The input section start

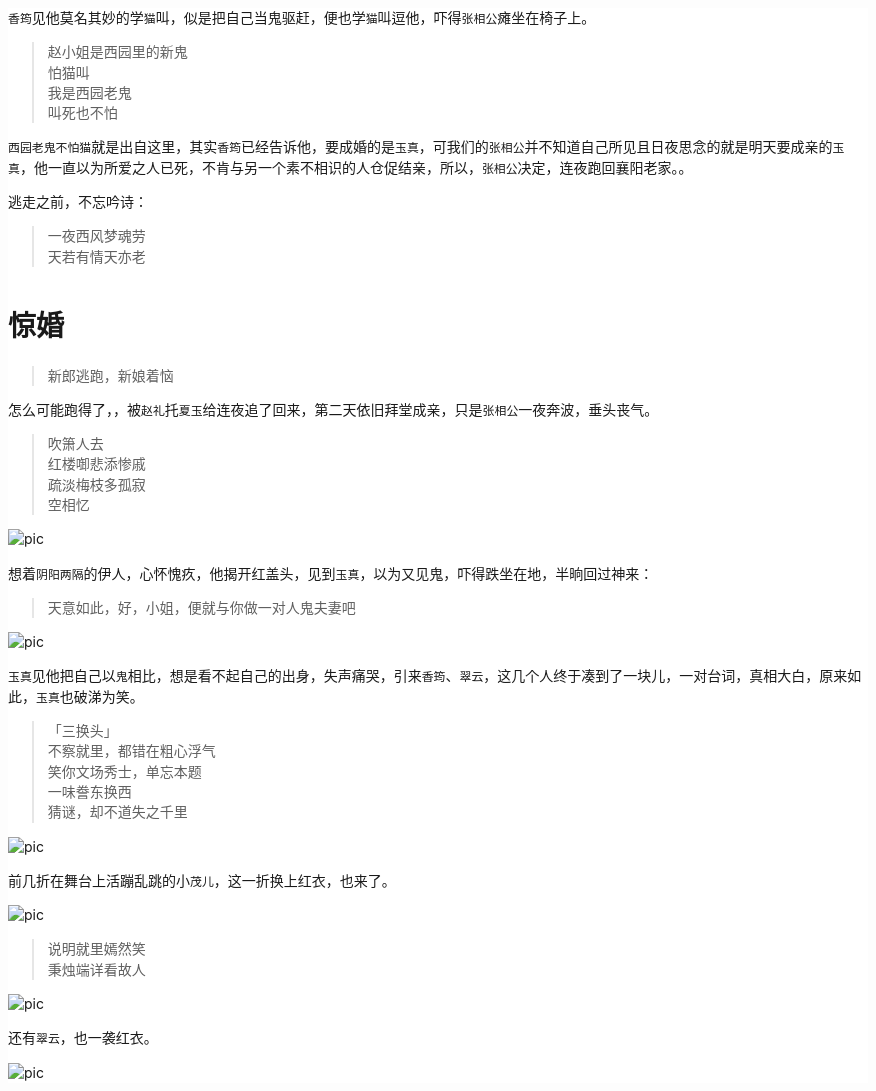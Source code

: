 `香筠`见他莫名其妙的学`猫`叫，似是把自己当鬼驱赶，便也学`猫`叫逗他，吓得`张相公`瘫坐在椅子上。

> 赵小姐是西园里的新鬼  
怕猫叫  
我是西园老鬼  
叫死也不怕

`西园老鬼不怕猫`就是出自这里，其实`香筠`已经告诉他，要成婚的是`玉真`，可我们的`张相公`并不知道自己所见且日夜思念的就是明天要成亲的`玉真`，他一直以为所爱之人已死，不肯与另一个素不相识的人仓促结亲，所以，`张相公`决定，连夜跑回襄阳老家。。

逃走之前，不忘吟诗：

> 一夜西风梦魂劳  
天若有情天亦老

# 惊婚

> 新郎逃跑，新娘着恼

怎么可能跑得了，，被`赵礼`托`夏玉`给连夜追了回来，第二天依旧拜堂成亲，只是`张相公`一夜奔波，垂头丧气。

> 吹箫人去  
红楼啣悲添惨戚  
疏淡梅枝多孤寂  
空相忆

<img class="responsive-img" src="https://apqx.oss-cn-hangzhou.aliyuncs.com/blog/pic/202104245_kunqv_xiyuanji/20210424_xiyuanji_zhuihua_23.JPG" alt="pic">

想着`阴阳两隔`的伊人，心怀愧疚，他揭开红盖头，见到`玉真`，以为又见鬼，吓得跌坐在地，半晌回过神来：

> 天意如此，好，小姐，便就与你做一对人鬼夫妻吧

<img class="responsive-img" src="https://apqx.oss-cn-hangzhou.aliyuncs.com/blog/pic/202104245_kunqv_xiyuanji/20210424_xiyuanji_zhuihua_24.JPG" alt="pic">

`玉真`见他把自己以`鬼`相比，想是看不起自己的出身，失声痛哭，引来`香筠`、`翠云`，这几个人终于凑到了一块儿，一对台词，真相大白，原来如此，`玉真`也破涕为笑。

> 「三换头」  
不察就里，都错在粗心浮气  
笑你文场秀士，单忘本题  
一味誊东换西  
猜谜，却不道失之千里

<img class="responsive-img" src="https://apqx.oss-cn-hangzhou.aliyuncs.com/blog/pic/202104245_kunqv_xiyuanji/20210424_xiyuanji_zhuihua_25.JPG" alt="pic">

前几折在舞台上活蹦乱跳的小`茂儿`，这一折换上红衣，也来了。

<img class="responsive-img" src="https://apqx.oss-cn-hangzhou.aliyuncs.com/blog/pic/202104245_kunqv_xiyuanji/20210424_xiyuanji_zhuihua_26.JPG" alt="pic">

> 说明就里嫣然笑  
秉烛端详看故人

<img class="responsive-img" src="https://apqx.oss-cn-hangzhou.aliyuncs.com/blog/pic/202104245_kunqv_xiyuanji/20210424_xiyuanji_zhuihua_27.JPG" alt="pic">

还有`翠云`，也一袭红衣。

<img class="responsive-img" src="https://apqx.oss-cn-hangzhou.aliyuncs.com/blog/pic/202104245_kunqv_xiyuanji/20210424_xiyuanji_zhuihua_28.JPG" alt="pic">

The input section end

- _Directions for this task_: Search the records for the string "aliyuncs" and return every line in which it occurs.

- _Completed exercise_:
<img class="responsive-img" src="https://apqx.oss-cn-hangzhou.aliyuncs.com/blog/pic/202104245_kunqv_xiyuanji/20210424_xiyuanji_zhuihua_23.JPG" alt="pic">
<img class="responsive-img" src="https://apqx.oss-cn-hangzhou.aliyuncs.com/blog/pic/202104245_kunqv_xiyuanji/20210424_xiyuanji_zhuihua_24.JPG" alt="pic">
<img class="responsive-img" src="https://apqx.oss-cn-hangzhou.aliyuncs.com/blog/pic/202104245_kunqv_xiyuanji/20210424_xiyuanji_zhuihua_25.JPG" alt="pic">
<img class="responsive-img" src="https://apqx.oss-cn-hangzhou.aliyuncs.com/blog/pic/202104245_kunqv_xiyuanji/20210424_xiyuanji_zhuihua_26.JPG" alt="pic">
<img class="responsive-img" src="https://apqx.oss-cn-hangzhou.aliyuncs.com/blog/pic/202104245_kunqv_xiyuanji/20210424_xiyuanji_zhuihua_27.JPG" alt="pic">
<img class="responsive-img" src="https://apqx.oss-cn-hangzhou.aliyuncs.com/blog/pic/202104245_kunqv_xiyuanji/20210424_xiyuanji_zhuihua_28.JPG" alt="pic">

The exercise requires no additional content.